■ **PROBLEM DETAILS**: Whenever the word "screen" appears in a line of the data below, copy that line.

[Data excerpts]
_ _ _ _ _ _ _
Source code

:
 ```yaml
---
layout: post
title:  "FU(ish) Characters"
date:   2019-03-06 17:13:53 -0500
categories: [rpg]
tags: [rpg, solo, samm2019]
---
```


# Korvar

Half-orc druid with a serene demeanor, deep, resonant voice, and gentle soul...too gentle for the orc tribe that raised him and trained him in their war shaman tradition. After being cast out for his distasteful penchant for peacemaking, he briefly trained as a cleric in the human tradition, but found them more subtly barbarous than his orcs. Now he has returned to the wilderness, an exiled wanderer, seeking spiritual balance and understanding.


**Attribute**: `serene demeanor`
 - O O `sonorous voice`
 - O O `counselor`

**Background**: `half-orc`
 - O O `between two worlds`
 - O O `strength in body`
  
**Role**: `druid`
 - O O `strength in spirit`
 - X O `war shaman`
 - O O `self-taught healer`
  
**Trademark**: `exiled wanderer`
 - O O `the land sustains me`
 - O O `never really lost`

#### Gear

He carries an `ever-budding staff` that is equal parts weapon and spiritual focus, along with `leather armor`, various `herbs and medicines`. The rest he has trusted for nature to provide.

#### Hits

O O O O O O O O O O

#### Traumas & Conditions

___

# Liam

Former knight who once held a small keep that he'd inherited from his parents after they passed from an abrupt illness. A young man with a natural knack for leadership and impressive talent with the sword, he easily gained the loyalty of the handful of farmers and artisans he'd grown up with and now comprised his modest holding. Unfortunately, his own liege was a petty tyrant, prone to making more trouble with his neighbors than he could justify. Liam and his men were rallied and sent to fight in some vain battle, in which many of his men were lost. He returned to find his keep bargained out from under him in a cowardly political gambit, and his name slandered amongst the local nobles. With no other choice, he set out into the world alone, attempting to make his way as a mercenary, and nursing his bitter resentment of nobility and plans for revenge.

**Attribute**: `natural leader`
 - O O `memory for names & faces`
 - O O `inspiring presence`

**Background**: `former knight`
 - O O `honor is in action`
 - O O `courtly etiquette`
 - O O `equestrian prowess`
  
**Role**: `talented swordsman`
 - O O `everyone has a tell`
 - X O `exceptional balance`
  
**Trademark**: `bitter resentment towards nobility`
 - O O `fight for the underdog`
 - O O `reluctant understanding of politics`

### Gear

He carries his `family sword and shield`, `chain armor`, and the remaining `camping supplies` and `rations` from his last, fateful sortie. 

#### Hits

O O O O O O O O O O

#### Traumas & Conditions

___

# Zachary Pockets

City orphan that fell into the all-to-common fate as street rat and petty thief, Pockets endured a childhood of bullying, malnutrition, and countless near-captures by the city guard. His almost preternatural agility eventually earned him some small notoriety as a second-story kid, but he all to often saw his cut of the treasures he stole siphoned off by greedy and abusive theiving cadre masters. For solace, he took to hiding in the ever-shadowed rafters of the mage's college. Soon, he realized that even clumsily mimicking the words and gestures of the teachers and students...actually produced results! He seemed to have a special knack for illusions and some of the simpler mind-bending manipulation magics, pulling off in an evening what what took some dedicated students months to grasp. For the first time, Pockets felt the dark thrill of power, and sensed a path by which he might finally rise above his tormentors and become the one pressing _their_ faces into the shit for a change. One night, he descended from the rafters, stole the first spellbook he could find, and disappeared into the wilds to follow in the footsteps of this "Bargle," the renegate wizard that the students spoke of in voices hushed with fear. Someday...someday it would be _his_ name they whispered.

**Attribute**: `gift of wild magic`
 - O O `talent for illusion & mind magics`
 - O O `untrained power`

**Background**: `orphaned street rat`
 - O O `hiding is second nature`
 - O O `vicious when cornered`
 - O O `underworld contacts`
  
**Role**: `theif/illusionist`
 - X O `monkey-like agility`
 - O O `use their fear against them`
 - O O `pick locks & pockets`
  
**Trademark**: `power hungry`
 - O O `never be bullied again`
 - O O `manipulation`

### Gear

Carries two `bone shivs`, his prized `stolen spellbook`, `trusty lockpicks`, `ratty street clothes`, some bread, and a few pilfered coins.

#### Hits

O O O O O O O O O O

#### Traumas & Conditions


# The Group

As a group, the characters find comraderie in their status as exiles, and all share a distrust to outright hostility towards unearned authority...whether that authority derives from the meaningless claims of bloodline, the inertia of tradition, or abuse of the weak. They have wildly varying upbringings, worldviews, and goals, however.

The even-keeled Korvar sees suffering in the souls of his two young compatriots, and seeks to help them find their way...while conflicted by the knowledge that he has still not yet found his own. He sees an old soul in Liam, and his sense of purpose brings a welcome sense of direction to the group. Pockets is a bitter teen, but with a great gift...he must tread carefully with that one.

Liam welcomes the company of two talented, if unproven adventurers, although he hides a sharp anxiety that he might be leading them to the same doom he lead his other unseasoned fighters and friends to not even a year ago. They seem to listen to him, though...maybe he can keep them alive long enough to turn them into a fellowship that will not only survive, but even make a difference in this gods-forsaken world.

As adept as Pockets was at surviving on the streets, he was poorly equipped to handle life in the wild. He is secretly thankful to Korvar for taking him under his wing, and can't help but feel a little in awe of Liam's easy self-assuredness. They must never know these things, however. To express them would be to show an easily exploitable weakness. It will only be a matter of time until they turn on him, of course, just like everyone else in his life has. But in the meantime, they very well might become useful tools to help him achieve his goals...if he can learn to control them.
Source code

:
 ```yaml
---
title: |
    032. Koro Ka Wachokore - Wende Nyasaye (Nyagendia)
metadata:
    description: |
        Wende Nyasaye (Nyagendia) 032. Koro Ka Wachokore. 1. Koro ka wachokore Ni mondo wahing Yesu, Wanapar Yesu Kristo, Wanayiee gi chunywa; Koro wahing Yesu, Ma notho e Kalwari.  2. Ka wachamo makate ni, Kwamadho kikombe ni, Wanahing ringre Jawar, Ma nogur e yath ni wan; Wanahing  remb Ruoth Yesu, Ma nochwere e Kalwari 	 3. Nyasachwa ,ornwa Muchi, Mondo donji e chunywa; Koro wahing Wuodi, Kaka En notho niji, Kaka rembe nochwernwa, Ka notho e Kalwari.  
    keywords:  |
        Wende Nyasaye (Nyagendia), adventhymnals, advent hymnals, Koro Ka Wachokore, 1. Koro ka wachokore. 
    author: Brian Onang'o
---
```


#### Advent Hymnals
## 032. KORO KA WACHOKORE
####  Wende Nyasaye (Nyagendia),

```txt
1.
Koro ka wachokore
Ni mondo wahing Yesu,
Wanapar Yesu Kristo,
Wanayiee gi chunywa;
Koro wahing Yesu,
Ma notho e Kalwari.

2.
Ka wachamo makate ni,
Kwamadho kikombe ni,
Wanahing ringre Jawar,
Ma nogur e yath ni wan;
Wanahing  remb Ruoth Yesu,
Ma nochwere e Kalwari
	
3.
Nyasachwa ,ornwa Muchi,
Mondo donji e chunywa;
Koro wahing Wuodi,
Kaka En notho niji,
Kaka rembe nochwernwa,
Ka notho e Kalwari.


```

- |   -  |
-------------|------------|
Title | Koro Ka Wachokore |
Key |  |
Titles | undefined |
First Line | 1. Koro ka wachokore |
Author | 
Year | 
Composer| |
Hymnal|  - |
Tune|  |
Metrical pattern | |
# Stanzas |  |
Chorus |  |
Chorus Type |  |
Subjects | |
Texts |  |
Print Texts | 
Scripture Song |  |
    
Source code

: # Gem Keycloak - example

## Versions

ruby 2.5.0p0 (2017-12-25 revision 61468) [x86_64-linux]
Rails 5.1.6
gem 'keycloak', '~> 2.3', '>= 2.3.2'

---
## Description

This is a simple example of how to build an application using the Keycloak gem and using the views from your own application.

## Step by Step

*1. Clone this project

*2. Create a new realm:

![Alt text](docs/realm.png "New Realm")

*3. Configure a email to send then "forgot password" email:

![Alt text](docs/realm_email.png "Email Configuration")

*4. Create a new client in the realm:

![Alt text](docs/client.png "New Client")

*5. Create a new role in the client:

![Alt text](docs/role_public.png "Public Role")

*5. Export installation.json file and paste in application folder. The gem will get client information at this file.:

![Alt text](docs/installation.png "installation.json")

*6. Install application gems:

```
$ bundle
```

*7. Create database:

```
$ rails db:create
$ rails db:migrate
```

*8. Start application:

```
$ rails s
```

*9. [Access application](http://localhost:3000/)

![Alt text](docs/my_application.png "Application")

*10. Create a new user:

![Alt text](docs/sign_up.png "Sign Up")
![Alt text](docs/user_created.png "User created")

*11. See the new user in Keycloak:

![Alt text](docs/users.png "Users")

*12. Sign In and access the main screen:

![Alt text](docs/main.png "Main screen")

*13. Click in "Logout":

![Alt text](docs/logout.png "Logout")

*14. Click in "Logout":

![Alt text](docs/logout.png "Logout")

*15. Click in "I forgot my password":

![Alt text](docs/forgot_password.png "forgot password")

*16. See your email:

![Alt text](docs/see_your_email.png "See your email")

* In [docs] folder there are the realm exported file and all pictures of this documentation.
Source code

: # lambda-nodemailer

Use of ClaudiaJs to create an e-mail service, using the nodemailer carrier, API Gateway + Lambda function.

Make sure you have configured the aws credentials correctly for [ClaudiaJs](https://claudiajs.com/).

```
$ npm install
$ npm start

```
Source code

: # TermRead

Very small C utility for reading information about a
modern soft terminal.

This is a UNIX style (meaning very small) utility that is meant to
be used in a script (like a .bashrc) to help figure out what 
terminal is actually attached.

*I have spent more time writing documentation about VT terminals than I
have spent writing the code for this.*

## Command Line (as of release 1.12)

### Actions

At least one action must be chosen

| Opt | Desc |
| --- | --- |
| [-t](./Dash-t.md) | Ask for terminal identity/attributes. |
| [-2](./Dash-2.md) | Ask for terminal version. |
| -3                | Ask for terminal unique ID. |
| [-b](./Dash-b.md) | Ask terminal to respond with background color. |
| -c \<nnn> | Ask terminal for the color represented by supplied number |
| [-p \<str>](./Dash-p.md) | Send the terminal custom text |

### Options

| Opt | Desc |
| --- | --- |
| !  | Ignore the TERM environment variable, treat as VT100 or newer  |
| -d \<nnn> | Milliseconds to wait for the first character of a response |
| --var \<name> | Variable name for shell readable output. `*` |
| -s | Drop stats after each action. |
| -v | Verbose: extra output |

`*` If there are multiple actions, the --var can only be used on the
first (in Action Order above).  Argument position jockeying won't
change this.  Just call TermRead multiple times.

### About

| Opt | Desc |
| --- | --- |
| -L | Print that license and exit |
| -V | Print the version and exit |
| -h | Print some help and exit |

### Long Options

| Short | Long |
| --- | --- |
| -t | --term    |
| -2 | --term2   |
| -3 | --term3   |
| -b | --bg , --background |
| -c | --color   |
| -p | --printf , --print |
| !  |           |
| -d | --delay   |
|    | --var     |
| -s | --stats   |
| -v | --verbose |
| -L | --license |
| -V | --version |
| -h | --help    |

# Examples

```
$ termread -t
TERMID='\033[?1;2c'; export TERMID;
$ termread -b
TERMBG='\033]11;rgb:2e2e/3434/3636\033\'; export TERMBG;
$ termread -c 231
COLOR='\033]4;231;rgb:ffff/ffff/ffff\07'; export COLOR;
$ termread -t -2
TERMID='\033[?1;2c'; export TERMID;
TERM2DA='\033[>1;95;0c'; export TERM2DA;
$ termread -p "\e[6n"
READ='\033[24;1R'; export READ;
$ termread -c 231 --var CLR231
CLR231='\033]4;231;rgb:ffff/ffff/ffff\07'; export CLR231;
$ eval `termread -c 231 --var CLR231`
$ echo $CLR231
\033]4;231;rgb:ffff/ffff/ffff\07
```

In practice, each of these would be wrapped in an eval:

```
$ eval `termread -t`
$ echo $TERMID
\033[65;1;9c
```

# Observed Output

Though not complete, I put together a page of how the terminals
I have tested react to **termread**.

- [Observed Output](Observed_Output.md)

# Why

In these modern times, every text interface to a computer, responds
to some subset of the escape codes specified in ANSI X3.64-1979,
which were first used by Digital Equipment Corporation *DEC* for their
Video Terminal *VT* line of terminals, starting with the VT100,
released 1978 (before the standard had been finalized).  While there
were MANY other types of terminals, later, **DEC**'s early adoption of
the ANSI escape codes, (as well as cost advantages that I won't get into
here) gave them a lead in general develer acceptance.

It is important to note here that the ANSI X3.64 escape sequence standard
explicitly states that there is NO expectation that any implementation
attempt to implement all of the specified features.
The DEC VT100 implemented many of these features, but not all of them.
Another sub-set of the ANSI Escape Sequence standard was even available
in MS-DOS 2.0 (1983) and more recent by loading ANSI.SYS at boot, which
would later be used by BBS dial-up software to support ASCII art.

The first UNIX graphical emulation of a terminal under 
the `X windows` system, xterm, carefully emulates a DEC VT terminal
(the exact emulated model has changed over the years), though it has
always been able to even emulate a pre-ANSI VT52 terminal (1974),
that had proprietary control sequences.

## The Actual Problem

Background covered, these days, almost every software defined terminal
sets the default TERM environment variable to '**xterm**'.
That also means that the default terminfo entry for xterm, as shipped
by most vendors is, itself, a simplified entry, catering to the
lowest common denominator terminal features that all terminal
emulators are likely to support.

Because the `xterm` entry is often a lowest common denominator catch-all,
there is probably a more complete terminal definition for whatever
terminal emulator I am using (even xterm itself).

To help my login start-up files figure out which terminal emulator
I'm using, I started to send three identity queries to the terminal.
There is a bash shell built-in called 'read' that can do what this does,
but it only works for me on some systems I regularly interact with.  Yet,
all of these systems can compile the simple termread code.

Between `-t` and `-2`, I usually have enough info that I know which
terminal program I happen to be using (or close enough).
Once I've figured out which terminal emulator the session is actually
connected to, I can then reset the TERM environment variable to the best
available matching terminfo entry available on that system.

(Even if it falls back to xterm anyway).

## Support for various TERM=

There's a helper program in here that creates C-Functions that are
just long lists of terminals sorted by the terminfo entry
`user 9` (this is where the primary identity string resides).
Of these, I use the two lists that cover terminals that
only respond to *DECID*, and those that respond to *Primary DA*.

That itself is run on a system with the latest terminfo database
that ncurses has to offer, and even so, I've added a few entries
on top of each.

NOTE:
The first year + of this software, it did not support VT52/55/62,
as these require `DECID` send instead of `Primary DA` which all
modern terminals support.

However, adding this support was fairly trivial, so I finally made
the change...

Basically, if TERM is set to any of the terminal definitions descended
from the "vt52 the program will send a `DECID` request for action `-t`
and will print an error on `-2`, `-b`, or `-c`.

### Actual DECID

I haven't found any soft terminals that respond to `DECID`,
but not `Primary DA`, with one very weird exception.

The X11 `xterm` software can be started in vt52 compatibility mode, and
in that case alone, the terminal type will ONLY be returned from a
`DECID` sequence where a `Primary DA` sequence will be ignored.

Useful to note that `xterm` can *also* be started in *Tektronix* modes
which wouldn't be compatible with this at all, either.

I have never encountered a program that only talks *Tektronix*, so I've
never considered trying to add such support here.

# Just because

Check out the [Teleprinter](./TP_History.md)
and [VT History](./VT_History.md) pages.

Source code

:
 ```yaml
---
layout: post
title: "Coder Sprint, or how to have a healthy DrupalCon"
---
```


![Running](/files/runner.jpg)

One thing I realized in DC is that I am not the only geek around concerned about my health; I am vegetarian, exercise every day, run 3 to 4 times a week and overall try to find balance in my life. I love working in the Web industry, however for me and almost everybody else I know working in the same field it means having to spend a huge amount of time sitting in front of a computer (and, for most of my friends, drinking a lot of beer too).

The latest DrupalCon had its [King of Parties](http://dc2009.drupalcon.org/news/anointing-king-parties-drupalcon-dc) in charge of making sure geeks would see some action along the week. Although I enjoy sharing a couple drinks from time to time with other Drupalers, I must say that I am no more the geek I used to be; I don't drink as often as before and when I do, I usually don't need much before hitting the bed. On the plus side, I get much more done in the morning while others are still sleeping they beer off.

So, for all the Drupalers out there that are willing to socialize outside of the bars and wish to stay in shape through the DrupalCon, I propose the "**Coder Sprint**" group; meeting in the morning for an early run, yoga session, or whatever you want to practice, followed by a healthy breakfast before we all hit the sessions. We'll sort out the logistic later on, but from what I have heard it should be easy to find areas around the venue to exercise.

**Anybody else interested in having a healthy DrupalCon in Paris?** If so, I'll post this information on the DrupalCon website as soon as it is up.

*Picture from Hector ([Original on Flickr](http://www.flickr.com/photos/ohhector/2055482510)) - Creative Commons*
_ _ _ _ _ _ _
■ **RESPONSE AREA**:
*12. Sign In and access the main screen:
![Alt text](docs/main.png "Main screen")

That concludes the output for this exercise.